British films of the ‘30s seemed to be a year or two behind those of Hollywood with regard to technique. And this is a low-budget flick, making it even more primitive. That doesn’t make it bad, and a majority of the shots look good, but it’s simpler than it should be in ’35. A scene of a calamity in a mine is effective, and probably used up half the budget. The dialog is audible, so the sound is good enough, but that’s about all it manages.

The story is more drama and romance than horror, even with its supernatural elements. The power is promoted as being frightening, with both the mother and wife feeling it will destroy Maximus, and there’s even the suggestion that it comes from the Devil, though it never seems problematic in an objective way. Rather it is more an issue that it may break up relationships. Certainly it instigates changes in Maximus, but the focus is on how this could drive a wedge between him and Rene, mainly in the form of Christine. Making Rene insanely jealous before she has reason to be undercuts the weight of that (and come on, she’s Fay Wray, the hottest woman in any room she enters). I am pleased they didn’t make Christine an evil temptress—something I would have expected from a thirties melodrama.
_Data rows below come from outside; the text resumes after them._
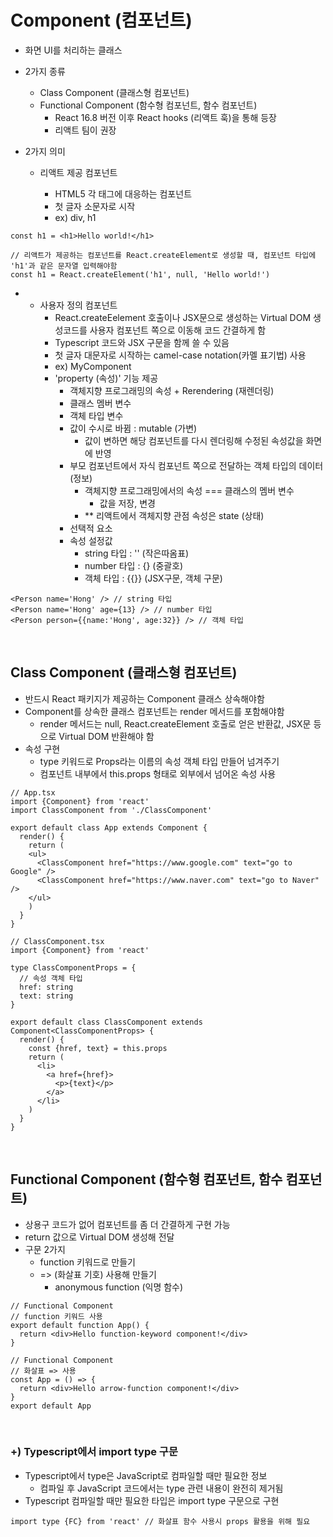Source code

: # Component (컴포넌트)

- 화면 UI를 처리하는 클래스
- 2가지 종류
  - Class Component (클래스형 컴포넌트)
  - Functional Component (함수형 컴포넌트, 함수 컴포넌트)
    - React 16.8 버전 이후 React hooks (리액트 훅)을 통해 등장
    - 리액트 팀이 권장
- 2가지 의미

  - 리액트 제공 컴포넌트

    - HTML5 각 태그에 대응하는 컴포넌트
    - 첫 글자 소문자로 시작
    - ex) div, h1

```
const h1 = <h1>Hello world!</h1>

// 리액트가 제공하는 컴포넌트를 React.createElement로 생성할 때, 컴포넌트 타입에 'h1'과 같은 문자열 입력해야함
const h1 = React.createElement('h1', null, 'Hello world!')
```

- - 사용자 정의 컴포넌트
    - React.createEelement 호출이나 JSX문으로 생성하는 Virtual DOM 생성코드를 사용자 컴포넌트 쪽으로 이동해 코드 간결하게 함
    - Typescript 코드와 JSX 구문을 함께 쓸 수 있음
    - 첫 글자 대문자로 시작하는 camel-case notation(카멜 표기법) 사용
    - ex) MyComponent
    - 'property (속성)' 기능 제공
      - 객체지향 프로그래밍의 속성 + Rerendering (재렌더링)
      - 클래스 멤버 변수
      - 객체 타입 변수
      - 값이 수시로 바뀜 : mutable (가변)
        - 값이 변하면 해당 컴포넌트를 다시 렌더링해 수정된 속성값을 화면에 반영
      - 부모 컴포넌트에서 자식 컴포넌트 쪽으로 전달하는 객체 타입의 데이터(정보)
        - 객체지향 프로그래밍에서의 속성 === 클래스의 멤버 변수
          - 값을 저장, 변경
        - \*\* 리액트에서 객체지향 관점 속성은 state (상태)
      - 선택적 요소
      - 속성 설정값
        - string 타입 : '' (작은따옴표)
        - number 타입 : {} (중괄호)
        - 객체 타입 : {{}} (JSX구문, 객체 구문)

```
<Person name='Hong' /> // string 타입
<Person name='Hong' age={13} /> // number 타입
<Person person={{name:'Hong', age:32}} /> // 객체 타입
```

​

## Class Component (클래스형 컴포넌트)

- 반드시 React 패키지가 제공하는 Component 클래스 상속해야함
- Component를 상속한 클래스 컴포넌트는 render 메서드를 포함해야함
  - render 메서드는 null, React.createElement 호출로 얻은 반환값, JSX문 등으로 Virtual DOM 반환해야 함
- 속성 구현
  - type 키워드로 Props라는 이름의 속성 객체 타입 만들어 넘겨주기
  - 컴포넌트 내부에서 this.props 형태로 외부에서 넘어온 속성 사용

```
// App.tsx
import {Component} from 'react'
import ClassComponent from './ClassComponent'

export default class App extends Component {
  render() {
    return (
    <ul>
      <ClassComponent href="https://www.google.com" text="go to Google" />
      <ClassComponent href="https://www.naver.com" text="go to Naver" />
    </ul>
    )
  }
}

// ClassComponent.tsx
import {Component} from 'react'

type ClassComponentProps = {
  // 속성 객체 타입
  href: string
  text: string
}

export default class ClassComponent extends Component<ClassComponentProps> {
  render() {
    const {href, text} = this.props
    return (
      <li>
        <a href={href}>
          <p>{text}</p>
        </a>
      </li>
    )
  }
}
```

​

## Functional Component (함수형 컴포넌트, 함수 컴포넌트)

- 상용구 코드가 없어 컴포넌트를 좀 더 간결하게 구현 가능
- return 값으로 Virtual DOM 생성해 전달
- 구문 2가지
  - function 키워드로 만들기
  - => (화살표 기호) 사용해 만들기
    - anonymous function (익명 함수)

```
// Functional Component
// function 키워드 사용
export default function App() {
  return <div>Hello function-keyword component!</div>
}

// Functional Component
// 화살표 => 사용
const App = () => {
  return <div>Hello arrow-function component!</div>
}
export default App
```

​

### +) Typescript에서 import type 구문

- Typescript에서 type은 JavaScript로 컴파일할 때만 필요한 정보
  - 컴파일 후 JavaScript 코드에서는 type 관련 내용이 완전히 제거됨
- Typescript 컴파일할 때만 필요한 타입은 import type 구문으로 구현

```
import type {FC} from 'react' // 화살표 함수 사용시 props 활용을 위해 필요
```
While the drama and romance are engaging, the pull here is the cast. Clare, Wray, Field, and Baxter are superior to the material (in ascending order), but it’s Rains that takes it to a higher level. It’s rare to see him in the lead, and a crime he didn’t get the top spot more often. He was arguably the greatest character actor of all time and all his skills work as well in the lead spot. He was famous for his voice, and he puts it to good use, purring or commanding, or sometimes both. It’s a pleasure just to hear him speak. He can go from calm and reasonable to wild and insane in a few seconds and I believe it all. Rains makes Maximus sympathetic, genuine, gentle, and fierce—a multilayered performance for a multilayered character. The film in general is a 2-Star, and Rains’s performance is a 4-Star, so I’ll call it a 3-Star picture.